*** Dataset records ***

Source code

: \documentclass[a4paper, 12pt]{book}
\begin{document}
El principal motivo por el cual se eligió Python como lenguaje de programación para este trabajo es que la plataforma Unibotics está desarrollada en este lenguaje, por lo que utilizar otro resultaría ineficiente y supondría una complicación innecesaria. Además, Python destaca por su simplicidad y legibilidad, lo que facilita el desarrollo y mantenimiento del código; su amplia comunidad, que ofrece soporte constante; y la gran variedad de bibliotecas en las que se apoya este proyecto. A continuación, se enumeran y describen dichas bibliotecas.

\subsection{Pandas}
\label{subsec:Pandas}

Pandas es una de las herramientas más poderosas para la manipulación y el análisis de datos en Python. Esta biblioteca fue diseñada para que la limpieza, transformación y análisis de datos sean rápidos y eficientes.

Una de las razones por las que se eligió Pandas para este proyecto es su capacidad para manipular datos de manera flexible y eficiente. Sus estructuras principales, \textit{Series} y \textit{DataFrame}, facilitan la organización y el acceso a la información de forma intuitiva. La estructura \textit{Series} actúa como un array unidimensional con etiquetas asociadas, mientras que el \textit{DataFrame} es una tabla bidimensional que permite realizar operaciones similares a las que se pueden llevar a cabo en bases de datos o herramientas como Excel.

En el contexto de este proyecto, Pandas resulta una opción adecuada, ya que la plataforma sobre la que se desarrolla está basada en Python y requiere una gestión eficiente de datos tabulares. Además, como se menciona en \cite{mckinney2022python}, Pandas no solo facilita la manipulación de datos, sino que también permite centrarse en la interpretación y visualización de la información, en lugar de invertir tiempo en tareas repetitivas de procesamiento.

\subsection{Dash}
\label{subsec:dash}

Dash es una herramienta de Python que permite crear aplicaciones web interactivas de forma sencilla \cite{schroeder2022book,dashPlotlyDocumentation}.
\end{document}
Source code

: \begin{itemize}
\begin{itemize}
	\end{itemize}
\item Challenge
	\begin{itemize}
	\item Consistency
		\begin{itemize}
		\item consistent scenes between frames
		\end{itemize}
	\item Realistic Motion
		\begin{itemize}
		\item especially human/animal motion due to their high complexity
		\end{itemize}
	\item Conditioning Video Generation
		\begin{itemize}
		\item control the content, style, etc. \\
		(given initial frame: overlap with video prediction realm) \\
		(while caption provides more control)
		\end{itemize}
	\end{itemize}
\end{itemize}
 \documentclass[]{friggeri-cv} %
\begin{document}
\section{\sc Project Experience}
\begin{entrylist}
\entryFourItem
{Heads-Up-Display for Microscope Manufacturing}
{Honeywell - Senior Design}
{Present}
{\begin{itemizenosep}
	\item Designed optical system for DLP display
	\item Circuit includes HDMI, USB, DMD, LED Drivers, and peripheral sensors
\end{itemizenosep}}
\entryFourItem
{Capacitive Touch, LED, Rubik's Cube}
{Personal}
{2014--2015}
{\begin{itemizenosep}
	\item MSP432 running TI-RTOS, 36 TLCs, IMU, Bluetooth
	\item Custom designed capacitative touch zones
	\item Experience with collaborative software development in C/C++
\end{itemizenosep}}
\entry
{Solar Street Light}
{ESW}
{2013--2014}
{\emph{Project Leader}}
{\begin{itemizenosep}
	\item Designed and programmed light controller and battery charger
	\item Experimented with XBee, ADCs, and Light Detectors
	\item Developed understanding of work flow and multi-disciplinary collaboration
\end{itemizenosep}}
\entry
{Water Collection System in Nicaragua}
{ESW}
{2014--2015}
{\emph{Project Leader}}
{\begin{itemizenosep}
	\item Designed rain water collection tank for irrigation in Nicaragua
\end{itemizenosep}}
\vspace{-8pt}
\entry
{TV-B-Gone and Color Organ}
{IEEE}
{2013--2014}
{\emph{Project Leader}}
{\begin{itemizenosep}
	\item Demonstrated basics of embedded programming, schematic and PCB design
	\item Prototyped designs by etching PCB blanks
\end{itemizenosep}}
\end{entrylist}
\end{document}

*** End of Dataset records ***

*What you should do*
Please report only the number of lines above that include "Nicaragua".

*Solution below*
2